Stored data
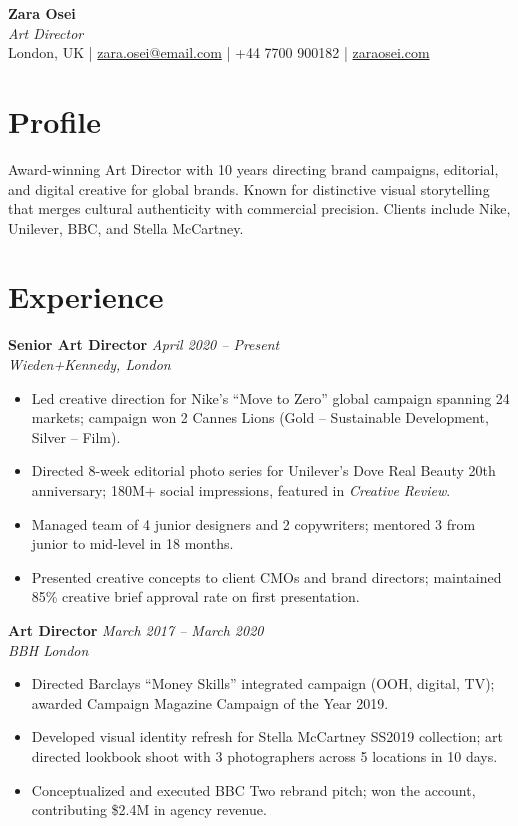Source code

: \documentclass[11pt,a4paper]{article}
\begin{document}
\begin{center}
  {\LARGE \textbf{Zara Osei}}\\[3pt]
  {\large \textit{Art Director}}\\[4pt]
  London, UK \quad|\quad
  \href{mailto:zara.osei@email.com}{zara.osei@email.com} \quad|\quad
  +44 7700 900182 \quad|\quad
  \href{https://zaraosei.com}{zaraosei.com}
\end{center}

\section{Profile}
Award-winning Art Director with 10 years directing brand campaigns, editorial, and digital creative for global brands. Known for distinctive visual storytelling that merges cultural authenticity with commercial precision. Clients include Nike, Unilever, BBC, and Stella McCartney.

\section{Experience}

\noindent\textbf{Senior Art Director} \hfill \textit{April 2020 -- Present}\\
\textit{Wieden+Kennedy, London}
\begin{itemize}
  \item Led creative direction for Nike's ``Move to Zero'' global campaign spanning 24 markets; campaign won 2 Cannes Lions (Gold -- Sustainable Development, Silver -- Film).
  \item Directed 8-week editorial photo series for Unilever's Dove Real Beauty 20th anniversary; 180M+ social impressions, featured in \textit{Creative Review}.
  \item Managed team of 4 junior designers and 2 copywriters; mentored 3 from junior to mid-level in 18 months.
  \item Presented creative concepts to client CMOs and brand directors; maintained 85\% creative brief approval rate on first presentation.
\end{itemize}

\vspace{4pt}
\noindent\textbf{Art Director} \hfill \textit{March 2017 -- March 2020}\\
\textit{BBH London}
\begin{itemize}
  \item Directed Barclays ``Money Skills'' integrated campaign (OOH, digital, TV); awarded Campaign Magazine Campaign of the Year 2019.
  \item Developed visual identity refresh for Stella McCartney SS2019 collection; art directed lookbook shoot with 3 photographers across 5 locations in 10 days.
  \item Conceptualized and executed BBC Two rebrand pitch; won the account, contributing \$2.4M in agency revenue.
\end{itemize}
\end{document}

* * *

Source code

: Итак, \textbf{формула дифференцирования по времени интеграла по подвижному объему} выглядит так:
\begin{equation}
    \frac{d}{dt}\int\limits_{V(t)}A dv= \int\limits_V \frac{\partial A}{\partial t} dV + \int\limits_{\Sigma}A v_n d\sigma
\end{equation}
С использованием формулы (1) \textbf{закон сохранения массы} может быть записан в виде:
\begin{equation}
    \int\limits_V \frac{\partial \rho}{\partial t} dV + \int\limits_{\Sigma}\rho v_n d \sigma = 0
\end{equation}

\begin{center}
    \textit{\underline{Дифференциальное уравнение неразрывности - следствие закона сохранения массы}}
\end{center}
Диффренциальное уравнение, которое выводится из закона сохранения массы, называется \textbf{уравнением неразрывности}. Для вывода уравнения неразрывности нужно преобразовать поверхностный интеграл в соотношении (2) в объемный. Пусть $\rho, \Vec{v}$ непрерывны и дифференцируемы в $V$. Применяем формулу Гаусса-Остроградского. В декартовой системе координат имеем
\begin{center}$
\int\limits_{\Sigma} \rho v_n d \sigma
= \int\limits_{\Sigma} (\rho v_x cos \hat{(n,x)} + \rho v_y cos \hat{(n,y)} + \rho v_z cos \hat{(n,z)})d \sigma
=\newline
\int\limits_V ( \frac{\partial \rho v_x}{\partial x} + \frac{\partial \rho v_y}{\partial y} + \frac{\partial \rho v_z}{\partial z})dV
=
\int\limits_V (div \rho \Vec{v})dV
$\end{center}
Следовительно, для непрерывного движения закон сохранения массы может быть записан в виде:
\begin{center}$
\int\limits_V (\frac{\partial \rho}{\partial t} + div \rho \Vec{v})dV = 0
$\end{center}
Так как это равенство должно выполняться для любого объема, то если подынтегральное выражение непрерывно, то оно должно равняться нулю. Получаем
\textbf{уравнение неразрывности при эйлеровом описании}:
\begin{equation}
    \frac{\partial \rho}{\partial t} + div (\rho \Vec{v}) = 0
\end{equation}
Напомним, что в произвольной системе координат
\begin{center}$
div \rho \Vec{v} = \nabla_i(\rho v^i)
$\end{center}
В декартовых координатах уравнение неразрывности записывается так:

**Assigned task:**
Copy out each line of the records where the string "editorial" appears.

**Response to this exercise:**
Award-winning Art Director with 10 years directing brand campaigns, editorial, and digital creative for global brands. Known for distinctive visual storytelling that merges cultural authenticity with commercial precision. Clients include Nike, Unilever, BBC, and Stella McCartney.
  \item Directed 8-week editorial photo series for Unilever's Dove Real Beauty 20th anniversary; 180M+ social impressions, featured in \textit{Creative Review}.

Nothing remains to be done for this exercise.